A dictionary for dynamic impact assessment method metadata. File data is saved in dynamic-methods.json.

class bw2temporalis.dynamic_ia_methods.DynamicIAMethod(name)

A dynamic impact assessment method. Not translated into matrices, so no process method.

create_functions(data=None)

Take method data that defines functions in strings, and turn them into actual Python code. Returns a dictionary with flows as keys and functions as values.

from_static_method(name)

Turn a static LCIA method into a dynamic one.

The dynamic method should not be registered yet.

name is the name (tuple) of an existing static method.

to_worst_case_method(name, lower=None, upper=None, dynamic=True, register=True)
Create a static LCA method using the worst case for each dynamic CF function.
Default time interval over which to test for maximum CF is datetime.now() to datetime.now()+relativedelta(years=100).
Args:
  • name (string): method name.
  • lower (datetime, default=datetime(2010, 1, 1): lower bound of the interval to consider.
  • upper (datetime, default=lower + relativedelta(years=100): upper bound of the interval to consider.
  • dynamic (bool, default=True): If total CF function of time of emission
  • register (bool, default=True): If to register the method

Dynamic Impact Assessment methods

bw2temporalis.dyn_methods.method_creation.create_climate_methods(overwrite_constants=False)

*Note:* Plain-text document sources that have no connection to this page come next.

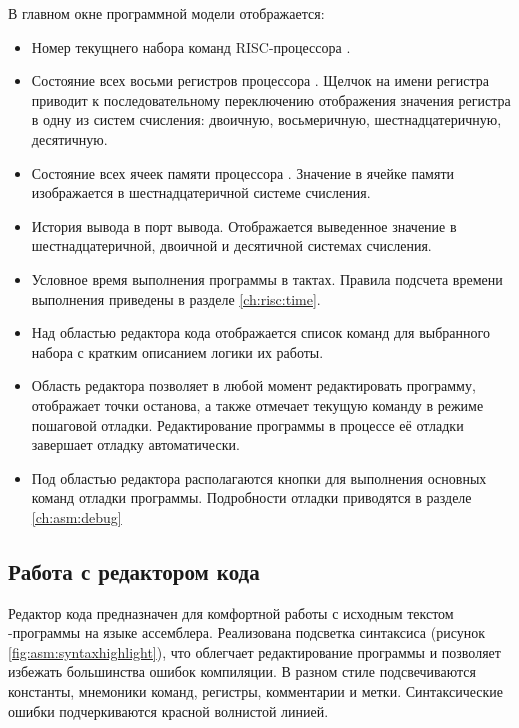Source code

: В главном окне программной модели отображается:
\begin{itemize}
    \item Номер текущнего набора команд RISC-процессора \MyProc.
    
    \item Состояние всех восьми регистров процессора \MyProc. Щелчок на имени регистра приводит к последовательному переключению отображения значения регистра в одну из систем счисления: двоичную, восьмеричную, шестнадцатеричную, десятичную.
    
    \item Состояние всех ячеек памяти процессора \MyProc. Значение в ячейке памяти изображается в шестнадцатеричной системе счисления.
    
    \item История вывода в порт вывода. Отображается выведенное значение в шестнадцатеричной, двоичной и десятичной системах счисления.
    
    \item Условное время выполнения программы в тактах. Правила подсчета времени выполнения приведены в разделе \ref{ch:risc:time}.
    
    \item Над областью редактора кода отображается список команд для выбранного набора с кратким описанием логики их работы.
    
    \item Область редактора позволяет в любой момент редактировать программу, отображает точки останова, а также отмечает текущую команду в режиме пошаговой отладки. Редактирование программы в процессе её отладки завершает отладку автоматически.
    
    \item Под областью редактора располагаются кнопки для выполнения основных команд отладки программы. Подробности отладки приводятся в разделе \ref{ch:asm:debug}
\end{itemize}


\subsection{Работа с редактором кода}

Редактор кода предназначен для комфортной работы с исходным текстом \MyProc-программы на языке ассемблера. Реализована подсветка синтаксиса (рисунок \ref{fig:asm:syntaxhighlight}), что облегчает редактирование программы и позволяет избежать большинства ошибок компиляции. В разном стиле подсвечиваются константы, мнемоники команд, регистры, комментарии и метки. Синтаксические ошибки подчеркиваются красной волнистой линией.

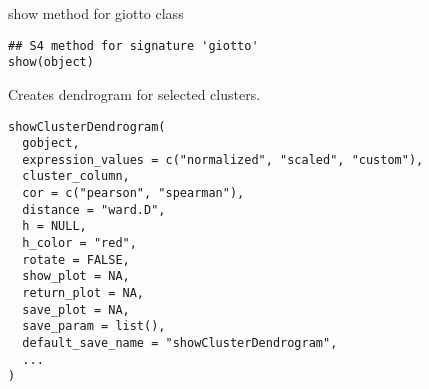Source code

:\documentclass[a4paper]{book}
\begin{document}
%
\begin{Description}\relax
show method for giotto class
\end{Description}
%
\begin{Usage}
\begin{verbatim}
## S4 method for signature 'giotto'
show(object)
\end{verbatim}
\end{Usage}
%
\begin{Description}\relax
Creates dendrogram for selected clusters.
\end{Description}
%
\begin{Usage}
\begin{verbatim}
showClusterDendrogram(
  gobject,
  expression_values = c("normalized", "scaled", "custom"),
  cluster_column,
  cor = c("pearson", "spearman"),
  distance = "ward.D",
  h = NULL,
  h_color = "red",
  rotate = FALSE,
  show_plot = NA,
  return_plot = NA,
  save_plot = NA,
  save_param = list(),
  default_save_name = "showClusterDendrogram",
  ...
)
\end{verbatim}
\end{Usage}
%
\end{document}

Create the dynamic LCIA methods for AGTP and Radiative Forcing that are calculated every year over 500 years for each GHG emissions. Gasses from custom biosphere database can be added simpy adding their names to gas_name_in_biosphere

All the work is based on the library ghgforcing built by Greg Schively. It can be downloaded from https://github.com/gschivley/ghgforcing.

Args:
  • overwrite_constants (Boolean, default=False): Recreate clilmate constants even if the constants.pkl file already exists.